One good thing is that the scroll buttons are back, after having been taken away in the last few releases.
1. Flash Player Problems
Some may find that an earlier supported version of Adobe Flash Player might be more stable. Adobe currently supports 13.0.0.206 (4/28/2014) and 11.7.700.279 (4/28/2014).
If you are going to try the 11.7 version make sure you uninstall the later Flash Player with the uninstaller for that version (found in the zip archive), otherwise when you try to install the earlier version it will fail with a message stating that there is a later version available.
http://helpx.adobe.com/flash-player/kb/ ... sions.html
2. MMX, SSE, SSE2 Instructions
The latest Iron-version 34.0.1850.0 does indeed refuse to run on machines that do not have the SSE2 instructions. It will install, but refuses to run necessitating dropping back a version or so. You may have to delete your profiles and allow Iron to recreate them in order to get the earlier version to work.

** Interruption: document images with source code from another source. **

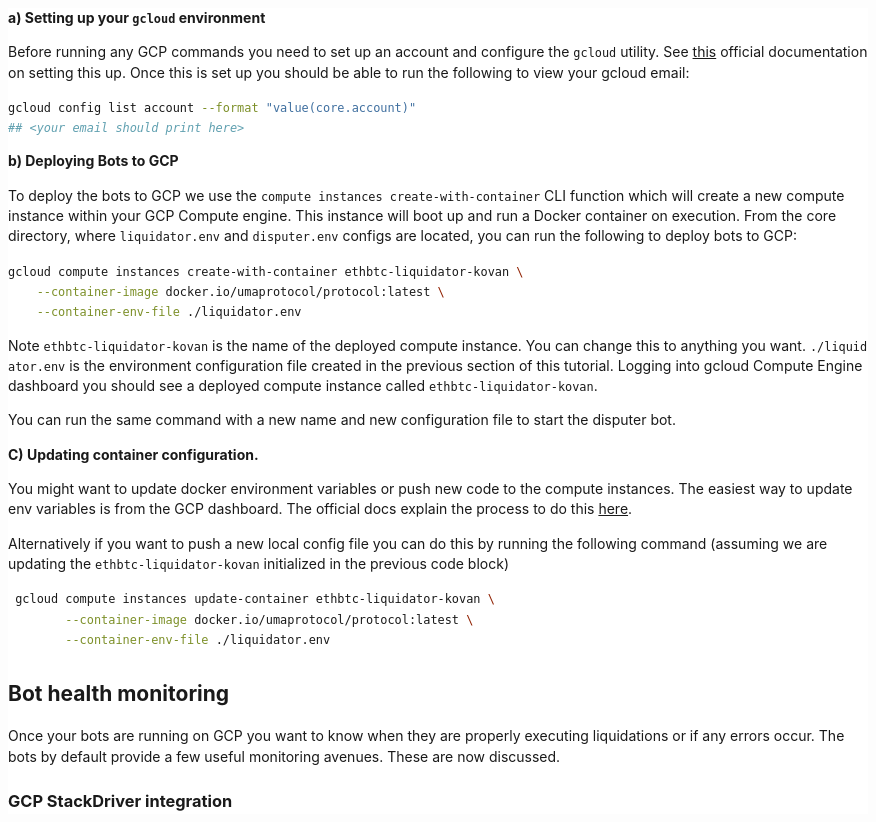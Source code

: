 **a) Setting up your `gcloud` environment**

Before running any GCP commands you need to set up an account and configure the `gcloud` utility.
See [this](https://cloud.google.com/compute/docs/gcloud-compute) official documentation on setting this up. Once this is set up you should be able to run the following to view your gcloud email:

```bash
gcloud config list account --format "value(core.account)"
## <your email should print here>
```

**b) Deploying Bots to GCP**

To deploy the bots to GCP we use the `compute instances create-with-container` CLI function which will create a new compute instance within your GCP Compute engine.
This instance will boot up and run a Docker container on execution.
From the core directory, where `liquidator.env` and `disputer.env` configs are located, you can run the following to deploy bots to GCP:

```bash
gcloud compute instances create-with-container ethbtc-liquidator-kovan \
    --container-image docker.io/umaprotocol/protocol:latest \
    --container-env-file ./liquidator.env
```

Note `ethbtc-liquidator-kovan` is the name of the deployed compute instance. You can change this to anything you want. `./liquidator.env` is the environment configuration file created in the previous section of this tutorial.
Logging into gcloud Compute Engine dashboard you should see a deployed compute instance called `ethbtc-liquidator-kovan`.

You can run the same command with a new name and new configuration file to start the disputer bot.

**C) Updating container configuration.**

You might want to update docker environment variables or push new code to the compute instances. The easiest way to update env variables is from the GCP dashboard.
The official docs explain the process to do this [here](https://cloud.google.com/compute/docs/containers/configuring-options-to-run-containers#setting_environment_variables).

Alternatively if you want to push a new local config file you can do this by running the following command (assuming we are updating the `ethbtc-liquidator-kovan` initialized in the previous code block)

```bash
 gcloud compute instances update-container ethbtc-liquidator-kovan \
        --container-image docker.io/umaprotocol/protocol:latest \
        --container-env-file ./liquidator.env
```

## Bot health monitoring

Once your bots are running on GCP you want to know when they are properly executing liquidations or if any errors occur. The bots by default provide a few useful monitoring avenues. These are now discussed.

### GCP StackDriver integration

SSE2 was included in Pentium M processors (a Pentium III CPU grafted to a Pentium 4 fsb), and all P4's. P-III's included SSE, and P-II's included MMX. All previous versions of Iron that I've used would run on a Pentium II.

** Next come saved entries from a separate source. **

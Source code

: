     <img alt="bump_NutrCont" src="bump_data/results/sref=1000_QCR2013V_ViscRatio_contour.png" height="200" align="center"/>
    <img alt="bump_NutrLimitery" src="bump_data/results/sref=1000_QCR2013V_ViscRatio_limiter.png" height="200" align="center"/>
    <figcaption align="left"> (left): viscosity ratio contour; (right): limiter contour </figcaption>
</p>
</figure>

3. Uninstalling Iron - Can only be done on a 64-bit Machine
Not that anyone would want to, but that's the message I got when I tried to uninstall Iron 34.0.1850.0 on a 32-bit (WinXP) machine. The uninstaller seems to only run on a 64-bit machine.
SRWare has the right idea, and the right combination of built-in features like the simple adblock that gets the job done quickly without burdensome addons. The Chromium project just needs to get its act together.